▼▼▼

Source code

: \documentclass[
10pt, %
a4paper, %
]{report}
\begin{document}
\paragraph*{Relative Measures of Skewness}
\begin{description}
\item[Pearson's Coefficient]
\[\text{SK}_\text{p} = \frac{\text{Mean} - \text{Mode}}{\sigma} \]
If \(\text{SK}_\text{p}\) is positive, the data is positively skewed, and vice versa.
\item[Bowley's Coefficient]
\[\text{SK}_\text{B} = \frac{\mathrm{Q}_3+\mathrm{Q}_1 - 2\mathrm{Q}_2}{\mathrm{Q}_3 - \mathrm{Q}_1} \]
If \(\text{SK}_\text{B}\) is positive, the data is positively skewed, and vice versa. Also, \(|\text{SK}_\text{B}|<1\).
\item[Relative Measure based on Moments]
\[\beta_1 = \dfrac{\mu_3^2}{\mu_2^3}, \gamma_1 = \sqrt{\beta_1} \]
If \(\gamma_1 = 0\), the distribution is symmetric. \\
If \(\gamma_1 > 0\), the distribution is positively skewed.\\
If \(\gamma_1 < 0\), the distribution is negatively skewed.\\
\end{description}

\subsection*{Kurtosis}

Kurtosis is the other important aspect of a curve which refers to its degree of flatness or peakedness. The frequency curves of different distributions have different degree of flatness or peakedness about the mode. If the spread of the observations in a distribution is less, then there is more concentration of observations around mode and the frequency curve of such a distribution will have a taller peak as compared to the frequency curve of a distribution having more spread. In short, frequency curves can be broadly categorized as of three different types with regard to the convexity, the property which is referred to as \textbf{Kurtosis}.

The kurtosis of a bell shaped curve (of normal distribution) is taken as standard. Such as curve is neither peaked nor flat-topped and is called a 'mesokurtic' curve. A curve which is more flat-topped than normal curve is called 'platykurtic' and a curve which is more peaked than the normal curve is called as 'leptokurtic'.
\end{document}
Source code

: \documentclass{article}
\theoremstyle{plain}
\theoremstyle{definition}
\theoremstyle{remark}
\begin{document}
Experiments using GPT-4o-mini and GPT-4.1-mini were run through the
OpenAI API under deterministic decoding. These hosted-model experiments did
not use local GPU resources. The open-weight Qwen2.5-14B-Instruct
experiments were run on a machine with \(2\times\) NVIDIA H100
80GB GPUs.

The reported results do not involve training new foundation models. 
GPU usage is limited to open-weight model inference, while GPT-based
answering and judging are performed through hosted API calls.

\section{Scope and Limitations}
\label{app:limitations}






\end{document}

▲▲▲
▼▼▼

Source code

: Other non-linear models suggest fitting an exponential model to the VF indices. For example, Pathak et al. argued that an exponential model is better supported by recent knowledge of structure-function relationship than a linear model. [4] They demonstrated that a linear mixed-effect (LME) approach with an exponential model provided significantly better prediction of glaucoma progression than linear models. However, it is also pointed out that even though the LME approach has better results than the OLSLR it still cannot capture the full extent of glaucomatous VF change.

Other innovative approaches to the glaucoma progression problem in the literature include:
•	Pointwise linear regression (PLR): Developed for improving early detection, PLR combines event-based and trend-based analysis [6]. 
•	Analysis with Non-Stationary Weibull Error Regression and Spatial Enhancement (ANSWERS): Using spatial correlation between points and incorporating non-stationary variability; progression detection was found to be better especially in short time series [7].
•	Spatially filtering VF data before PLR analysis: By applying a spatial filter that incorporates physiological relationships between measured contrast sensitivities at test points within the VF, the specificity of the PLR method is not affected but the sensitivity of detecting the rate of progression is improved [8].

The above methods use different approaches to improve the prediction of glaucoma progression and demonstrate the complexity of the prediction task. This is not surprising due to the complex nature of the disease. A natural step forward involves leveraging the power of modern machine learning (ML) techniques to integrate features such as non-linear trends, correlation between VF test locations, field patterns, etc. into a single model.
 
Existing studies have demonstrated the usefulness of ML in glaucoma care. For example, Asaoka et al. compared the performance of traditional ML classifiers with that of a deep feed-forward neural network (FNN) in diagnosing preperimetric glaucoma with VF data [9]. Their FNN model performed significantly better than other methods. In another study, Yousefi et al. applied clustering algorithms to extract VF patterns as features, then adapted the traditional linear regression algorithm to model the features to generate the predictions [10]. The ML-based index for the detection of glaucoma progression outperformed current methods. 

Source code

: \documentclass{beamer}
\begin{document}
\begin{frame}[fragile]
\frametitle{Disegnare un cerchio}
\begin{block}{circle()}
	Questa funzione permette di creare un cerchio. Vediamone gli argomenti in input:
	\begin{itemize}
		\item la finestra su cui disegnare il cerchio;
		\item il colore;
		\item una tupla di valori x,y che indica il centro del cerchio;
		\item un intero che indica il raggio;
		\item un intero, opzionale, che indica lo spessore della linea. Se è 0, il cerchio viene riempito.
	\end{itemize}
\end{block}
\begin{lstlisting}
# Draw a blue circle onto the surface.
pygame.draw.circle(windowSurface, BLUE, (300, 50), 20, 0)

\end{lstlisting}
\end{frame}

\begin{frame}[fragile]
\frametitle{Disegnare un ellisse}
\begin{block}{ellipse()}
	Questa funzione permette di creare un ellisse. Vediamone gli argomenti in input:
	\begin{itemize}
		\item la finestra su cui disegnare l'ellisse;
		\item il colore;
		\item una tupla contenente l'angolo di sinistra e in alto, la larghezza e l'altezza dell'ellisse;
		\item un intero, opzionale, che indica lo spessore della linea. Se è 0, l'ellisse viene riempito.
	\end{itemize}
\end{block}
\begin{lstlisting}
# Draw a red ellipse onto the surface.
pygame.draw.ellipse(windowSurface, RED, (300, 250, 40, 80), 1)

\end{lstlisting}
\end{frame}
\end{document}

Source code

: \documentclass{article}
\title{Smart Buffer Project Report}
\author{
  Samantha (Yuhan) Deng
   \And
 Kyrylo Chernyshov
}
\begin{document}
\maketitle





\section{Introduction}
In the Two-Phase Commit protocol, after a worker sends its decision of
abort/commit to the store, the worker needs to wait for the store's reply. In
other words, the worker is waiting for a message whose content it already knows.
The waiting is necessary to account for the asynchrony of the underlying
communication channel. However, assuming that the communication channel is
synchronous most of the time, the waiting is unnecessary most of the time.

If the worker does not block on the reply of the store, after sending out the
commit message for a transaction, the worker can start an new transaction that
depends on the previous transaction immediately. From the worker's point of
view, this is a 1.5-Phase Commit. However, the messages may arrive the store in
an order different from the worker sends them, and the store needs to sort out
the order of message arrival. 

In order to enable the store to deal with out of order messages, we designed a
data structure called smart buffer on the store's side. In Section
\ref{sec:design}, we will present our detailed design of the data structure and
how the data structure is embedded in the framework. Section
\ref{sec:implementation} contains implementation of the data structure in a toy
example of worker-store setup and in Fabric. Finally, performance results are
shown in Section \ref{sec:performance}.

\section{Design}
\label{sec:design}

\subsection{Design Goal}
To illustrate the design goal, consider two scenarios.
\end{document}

▲▲▲

■ **ASSIGNMENT**:
Copy each line in the listing where "Phase" appears.

■ **TASK OUTPUT**:
In the Two-Phase Commit protocol, after a worker sends its decision of
view, this is a 1.5-Phase Commit. However, the messages may arrive the store in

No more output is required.